• [MATERIALS PROVIDED]

== Segment start ==

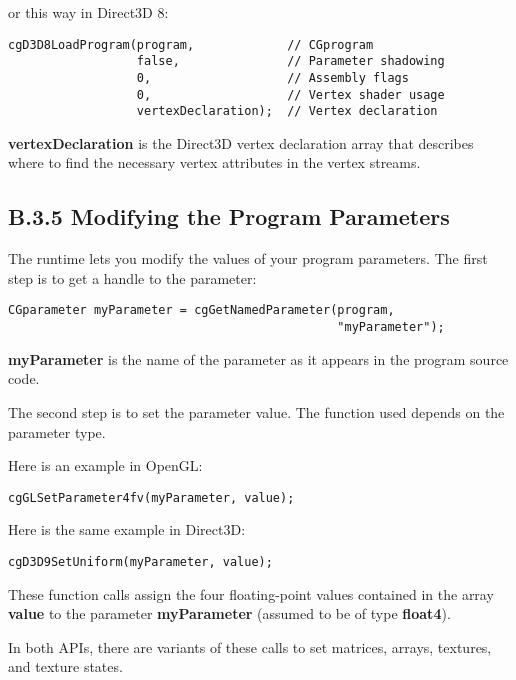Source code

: \documentclass[../main.tex]{subfiles}
\begin{document}
or this way in Direct3D 8:

\FloatBarrier
\begin{lstlisting}
cgD3D8LoadProgram(program,             // CGprogram
                  false,               // Parameter shadowing
                  0,                   // Assembly flags
                  0,                   // Vertex shader usage
                  vertexDeclaration);  // Vertex declaration
\end{lstlisting}
\FloatBarrier

\textbf{vertexDeclaration} is the Direct3D vertex declaration array that describes where to find the necessary vertex attributes in the vertex streams.

\subsection{B.3.5 Modifying the Program Parameters}

The runtime lets you modify the values of your program parameters. The first step is to get a handle to the parameter:

\FloatBarrier
\begin{lstlisting}
CGparameter myParameter = cgGetNamedParameter(program,
                                              "myParameter");
\end{lstlisting}
\FloatBarrier

\textbf{myParameter} is the name of the parameter as it appears in the program source code.

The second step is to set the parameter value. The function used depends on the parameter type.

Here is an example in OpenGL:

\FloatBarrier
\begin{lstlisting}
cgGLSetParameter4fv(myParameter, value);
\end{lstlisting}
\FloatBarrier

Here is the same example in Direct3D:

\FloatBarrier
\begin{lstlisting}
cgD3D9SetUniform(myParameter, value);
\end{lstlisting}
\FloatBarrier

These function calls assign the four floating-point values contained in the array \textbf{value} to the parameter \textbf{myParameter} (assumed to be of type \textbf{float4}).

In both APIs, there are variants of these calls to set matrices, arrays, textures, and texture states.
\end{document}
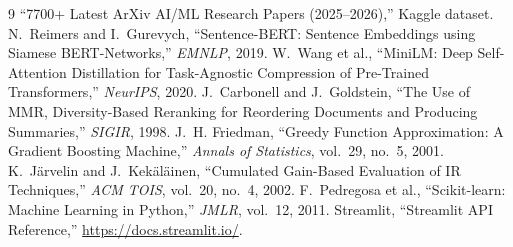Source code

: \documentclass[12pt,a4paper]{article}
\begin{document}
\begin{thebibliography}{9}
 ``7700+ Latest ArXiv AI/ML Research Papers (2025--2026),''
Kaggle dataset.
 N.~Reimers and I.~Gurevych, ``Sentence-BERT: Sentence
Embeddings using Siamese BERT-Networks,'' \emph{EMNLP}, 2019.
 W.~Wang et al., ``MiniLM: Deep Self-Attention Distillation for
Task-Agnostic Compression of Pre-Trained Transformers,'' \emph{NeurIPS}, 2020.
 J.~Carbonell and J.~Goldstein, ``The Use of MMR, Diversity-Based
Reranking for Reordering Documents and Producing Summaries,'' \emph{SIGIR},
1998.
 J.~H. Friedman, ``Greedy Function Approximation: A Gradient
Boosting Machine,'' \emph{Annals of Statistics}, vol.~29, no.~5, 2001.
 K.~J\"arvelin and J.~Kek\"al\"ainen, ``Cumulated Gain-Based
Evaluation of IR Techniques,'' \emph{ACM TOIS}, vol.~20, no.~4, 2002.
 F.~Pedregosa et al., ``Scikit-learn: Machine Learning in
Python,'' \emph{JMLR}, vol.~12, 2011.
 Streamlit, ``Streamlit API Reference,''
\url{https://docs.streamlit.io/}.
\end{thebibliography}
\end{document}
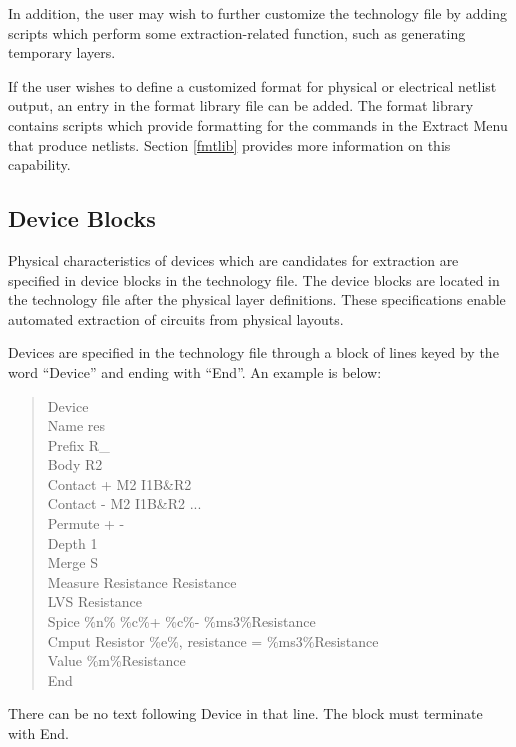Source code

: In addition, the user may wish to further customize the technology
file by adding scripts which perform some extraction-related function,
such as generating temporary layers.

If the user wishes to define a customized format for physical or
electrical netlist output, an entry in the format library file can be
added.  The format library contains scripts which provide formatting
for the commands in the {\cb Extract Menu} that produce netlists. 
Section \ref{fmtlib} provides more information on this capability.


\subsection{Device Blocks}
\label{devblock}
Physical characteristics of devices which are candidates for
extraction are specified in device blocks in the technology file.  The
device blocks are located in the technology file after the physical
layer definitions.  These specifications enable automated extraction
of circuits from physical layouts.

Devices are specified in the technology file through a block of lines
keyed by the word ``{\vt Device}'' and ending with ``{\vt End}''.  An
example is below:

\begin{quote}\rr\vt
Device\\
Name res\\
Prefix R\_\\
Body R2\\
Contact + M2 I1B\&R2\\
Contact - M2 I1B\&R2 ...\\
Permute + -\\
Depth 1\\
Merge S\\
Measure Resistance Resistance\\
LVS Resistance\\
Spice \%n\% \%c\%+ \%c\%- \%ms3\%Resistance\\
Cmput Resistor \%e\%, resistance = \%ms3\%Resistance\\
Value \%m\%Resistance\\
End\\
\end{quote}

There can be no text following {\vt Device} in that line.  The block
must terminate with {\vt End}.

== Segment end ==

• [EXERCISE INSTRUCTIONS] Once the images are set aside, retype all of the material above exactly.

• [RESULT FOR THIS TASK]
Source code

: \documentclass[../main.tex]{subfiles}
\begin{document}
or this way in Direct3D 8:

\FloatBarrier
\begin{lstlisting}
cgD3D8LoadProgram(program,             // CGprogram
                  false,               // Parameter shadowing
                  0,                   // Assembly flags
                  0,                   // Vertex shader usage
                  vertexDeclaration);  // Vertex declaration
\end{lstlisting}
\FloatBarrier

\textbf{vertexDeclaration} is the Direct3D vertex declaration array that describes where to find the necessary vertex attributes in the vertex streams.

\subsection{B.3.5 Modifying the Program Parameters}

The runtime lets you modify the values of your program parameters. The first step is to get a handle to the parameter:

\FloatBarrier
\begin{lstlisting}
CGparameter myParameter = cgGetNamedParameter(program,
                                              "myParameter");
\end{lstlisting}
\FloatBarrier

\textbf{myParameter} is the name of the parameter as it appears in the program source code.

The second step is to set the parameter value. The function used depends on the parameter type.

Here is an example in OpenGL:

\FloatBarrier
\begin{lstlisting}
cgGLSetParameter4fv(myParameter, value);
\end{lstlisting}
\FloatBarrier

Here is the same example in Direct3D:

\FloatBarrier
\begin{lstlisting}
cgD3D9SetUniform(myParameter, value);
\end{lstlisting}
\FloatBarrier

These function calls assign the four floating-point values contained in the array \textbf{value} to the parameter \textbf{myParameter} (assumed to be of type \textbf{float4}).

In both APIs, there are variants of these calls to set matrices, arrays, textures, and texture states.
\end{document}
Source code

: \documentclass[12pt,a4paper]{article}
\begin{document}
\begin{thebibliography}{9}
 ``7700+ Latest ArXiv AI/ML Research Papers (2025--2026),''
Kaggle dataset.
 N.~Reimers and I.~Gurevych, ``Sentence-BERT: Sentence
Embeddings using Siamese BERT-Networks,'' \emph{EMNLP}, 2019.
 W.~Wang et al., ``MiniLM: Deep Self-Attention Distillation for
Task-Agnostic Compression of Pre-Trained Transformers,'' \emph{NeurIPS}, 2020.
 J.~Carbonell and J.~Goldstein, ``The Use of MMR, Diversity-Based
Reranking for Reordering Documents and Producing Summaries,'' \emph{SIGIR},
1998.
 J.~H. Friedman, ``Greedy Function Approximation: A Gradient
Boosting Machine,'' \emph{Annals of Statistics}, vol.~29, no.~5, 2001.
 K.~J\"arvelin and J.~Kek\"al\"ainen, ``Cumulated Gain-Based
Evaluation of IR Techniques,'' \emph{ACM TOIS}, vol.~20, no.~4, 2002.
 F.~Pedregosa et al., ``Scikit-learn: Machine Learning in
Python,'' \emph{JMLR}, vol.~12, 2011.
 Streamlit, ``Streamlit API Reference,''
\url{https://docs.streamlit.io/}.
\end{thebibliography}
\end{document}
Source code

: In addition, the user may wish to further customize the technology
file by adding scripts which perform some extraction-related function,
such as generating temporary layers.

If the user wishes to define a customized format for physical or
electrical netlist output, an entry in the format library file can be
added.  The format library contains scripts which provide formatting
for the commands in the {\cb Extract Menu} that produce netlists. 
Section \ref{fmtlib} provides more information on this capability.


\subsection{Device Blocks}
\label{devblock}
Physical characteristics of devices which are candidates for
extraction are specified in device blocks in the technology file.  The
device blocks are located in the technology file after the physical
layer definitions.  These specifications enable automated extraction
of circuits from physical layouts.

Devices are specified in the technology file through a block of lines
keyed by the word ``{\vt Device}'' and ending with ``{\vt End}''.  An
example is below:

\begin{quote}\rr\vt
Device\\
Name res\\
Prefix R\_\\
Body R2\\
Contact + M2 I1B\&R2\\
Contact - M2 I1B\&R2 ...\\
Permute + -\\
Depth 1\\
Merge S\\
Measure Resistance Resistance\\
LVS Resistance\\
Spice \%n\% \%c\%+ \%c\%- \%ms3\%Resistance\\
Cmput Resistor \%e\%, resistance = \%ms3\%Resistance\\
Value \%m\%Resistance\\
End\\
\end{quote}

There can be no text following {\vt Device} in that line.  The block
must terminate with {\vt End}.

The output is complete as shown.